Un nouveau cycle de Parsifal, opéra wagnérien mis en scène en toute singularité par François Girard, de surcroît dirigé par Yannick Nézet-Séguin, s'est amorcé triomphalement hier au Metropolitan Opera House de Manhattan.

Scénographie d'avant-garde, éclairages et projections dernier cri, mouvements de scène assortis de chorégraphies rituelles, voilà autant d'éléments ayant magnifié le chant et le jeu des protagonistes du récit. Qui plus est, le tout était soutenu par une clarté orchestrale exceptionnelle, gracieuseté de l'orchestre du Met et de son maestro québécois.

Pour bien saisir le déploiement de ce Parsifal, mythe wagnérien inspiré de contes médiévaux de type arthurien, rappelons-en la trame narrative. La confrérie des chevaliers du Graal est en déclin. Klingsor, un aspirant chevalier rejeté par la communauté et qui s'est castré après avoir succombé au plaisir de la chair, a dérobé la Sainte Lance, sorte de prolongement sacré du Graal. Le roi Amfortas sera blessé par l'arme magique et sa plaie ne guérira plus, toujours ravivée à la vue du Graal.

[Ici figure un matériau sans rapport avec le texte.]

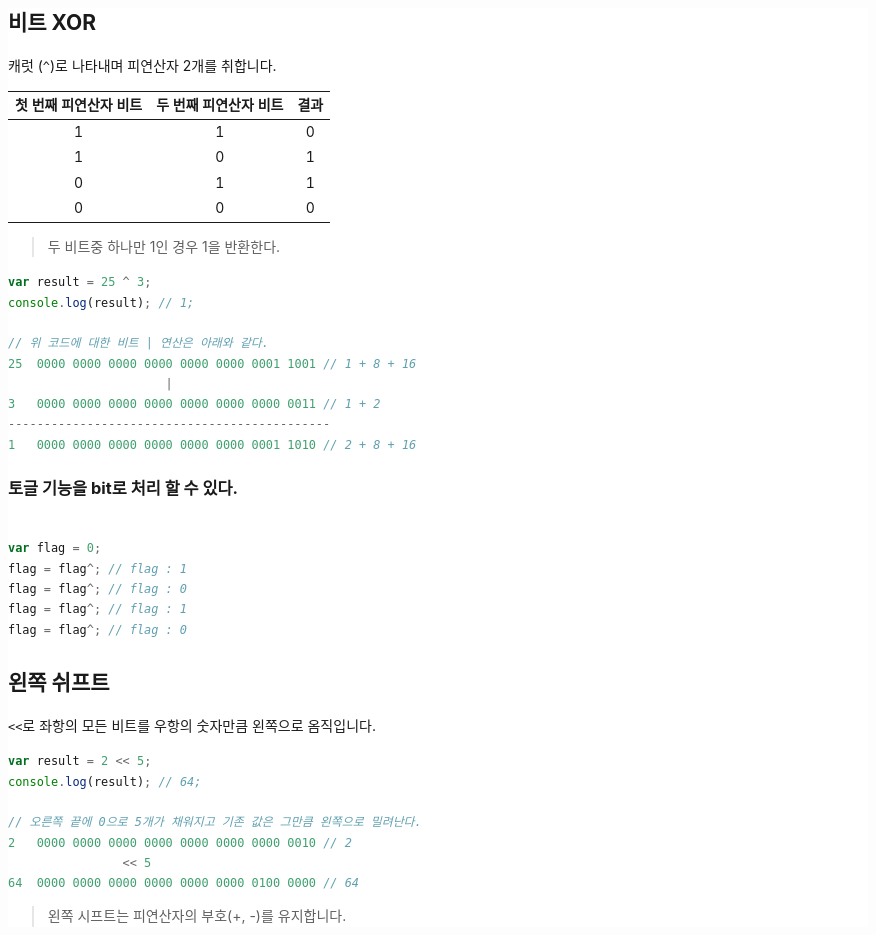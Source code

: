 ## 비트 XOR

캐럿 (`^`)로 나타내며 피연산자 2개를 취합니다.

| 첫 번째 피연산자 비트 | 두 번째 피연산자 비트 | 결과 |
| :-------------------: | :-------------------: | :--: |
|           1           |           1           |  0   |
|           1           |           0           |  1   |
|           0           |           1           |  1   |
|           0           |           0           |  0   |

> 두 비트중 하나만 1인 경우 1을 반환한다.

```js
var result = 25 ^ 3;
console.log(result); // 1;

// 위 코드에 대한 비트 | 연산은 아래와 같다.
25  0000 0000 0000 0000 0000 0000 0001 1001 // 1 + 8 + 16
                      |
3   0000 0000 0000 0000 0000 0000 0000 0011 // 1 + 2
---------------------------------------------
1   0000 0000 0000 0000 0000 0000 0001 1010 // 2 + 8 + 16
```

### 토글 기능을 bit로 처리 할 수 있다.

```js

var flag = 0;
flag = flag^; // flag : 1
flag = flag^; // flag : 0
flag = flag^; // flag : 1
flag = flag^; // flag : 0
```

## 왼쪽 쉬프트

`<<`로 좌항의 모든 비트를 우항의 숫자만큼 왼쪽으로 옴직입니다.

```js
var result = 2 << 5;
console.log(result); // 64;

// 오른쪽 끝에 0으로 5개가 채워지고 기존 값은 그만큼 왼쪽으로 밀려난다.
2   0000 0000 0000 0000 0000 0000 0000 0010 // 2
                << 5
64  0000 0000 0000 0000 0000 0000 0100 0000 // 64
```

> 왼쪽 시프트는 피연산자의 부호(+, -)를 유지합니다.
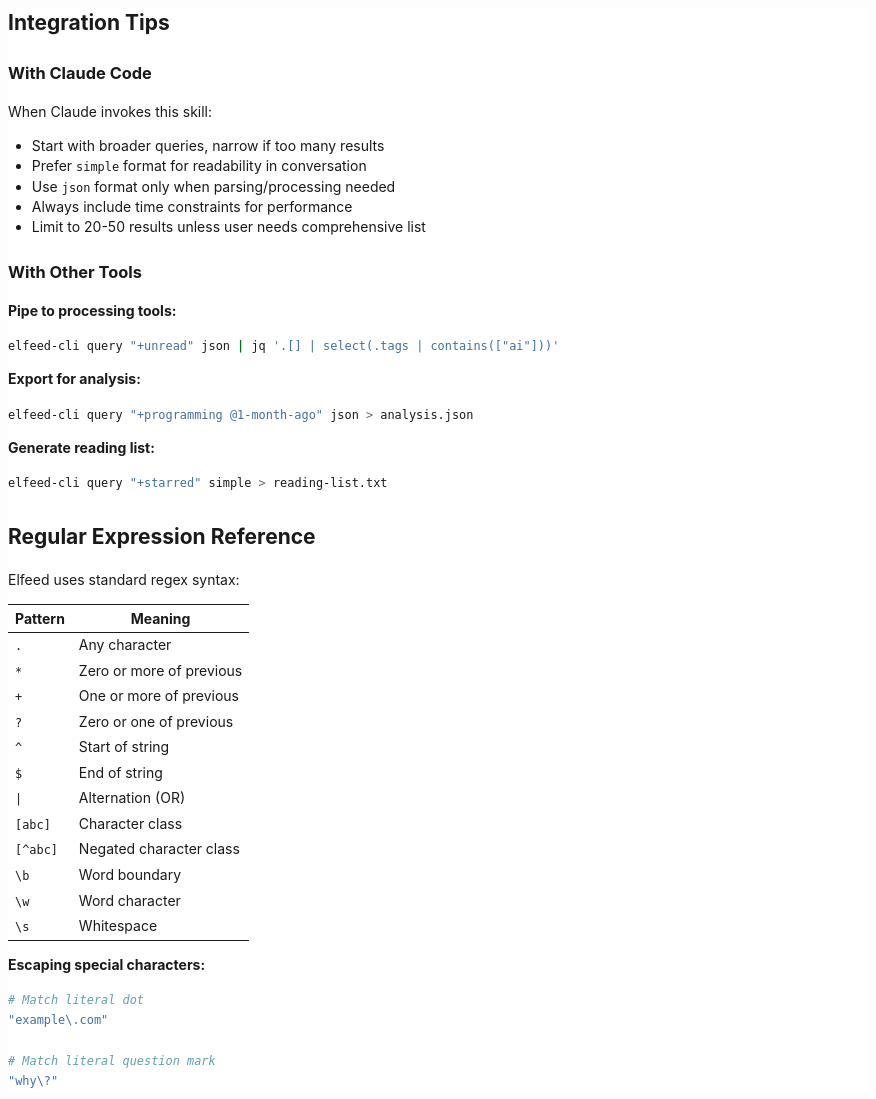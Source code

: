 ## Integration Tips

### With Claude Code

When Claude invokes this skill:
- Start with broader queries, narrow if too many results
- Prefer `simple` format for readability in conversation
- Use `json` format only when parsing/processing needed
- Always include time constraints for performance
- Limit to 20-50 results unless user needs comprehensive list

### With Other Tools

**Pipe to processing tools:**
```bash
elfeed-cli query "+unread" json | jq '.[] | select(.tags | contains(["ai"]))'
```

**Export for analysis:**
```bash
elfeed-cli query "+programming @1-month-ago" json > analysis.json
```

**Generate reading list:**
```bash
elfeed-cli query "+starred" simple > reading-list.txt
```

## Regular Expression Reference

Elfeed uses standard regex syntax:

| Pattern | Meaning |
|---------|---------|
| `.` | Any character |
| `*` | Zero or more of previous |
| `+` | One or more of previous |
| `?` | Zero or one of previous |
| `^` | Start of string |
| `$` | End of string |
| `\|` | Alternation (OR) |
| `[abc]` | Character class |
| `[^abc]` | Negated character class |
| `\b` | Word boundary |
| `\w` | Word character |
| `\s` | Whitespace |

**Escaping special characters:**
```bash
# Match literal dot
"example\.com"

# Match literal question mark
"why\?"
```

Le vol de la Sainte Lance provoquera du coup l'affaiblissement, voire la déchéance de la communauté du Graal, jusqu'à ce que Parsifal entre en scène. Le jeune homme a le coeur pur, il est candide et naïf. Or, après avoir pris conscience du mal en tuant un cygne, il entreprendra un voyage initiatique et reprendra la lance sacrée à Klingsor, qui aura vainement tenté de le corrompre en obligeant sa servante Kundry à le séduire.

Acte 1

C'est l'exécution du Prélude, la scène s'éclaire lentement. Femmes et hommes sur scène sont vêtus en tenues de ville d'aujourd'hui, robes et complets-cravates, représentent un miroir de l'auditoire réel. Ils retirent une partie de leurs vêtements, cravates, vestons, chaussures. Chanteurs et figurants nous aspirent alors dans le mythe wagnérien. Ils évoluent sur un décor incliné évoquant une terre stérile, ravagée, craquelée par la sécheresse, post-apocalyptique.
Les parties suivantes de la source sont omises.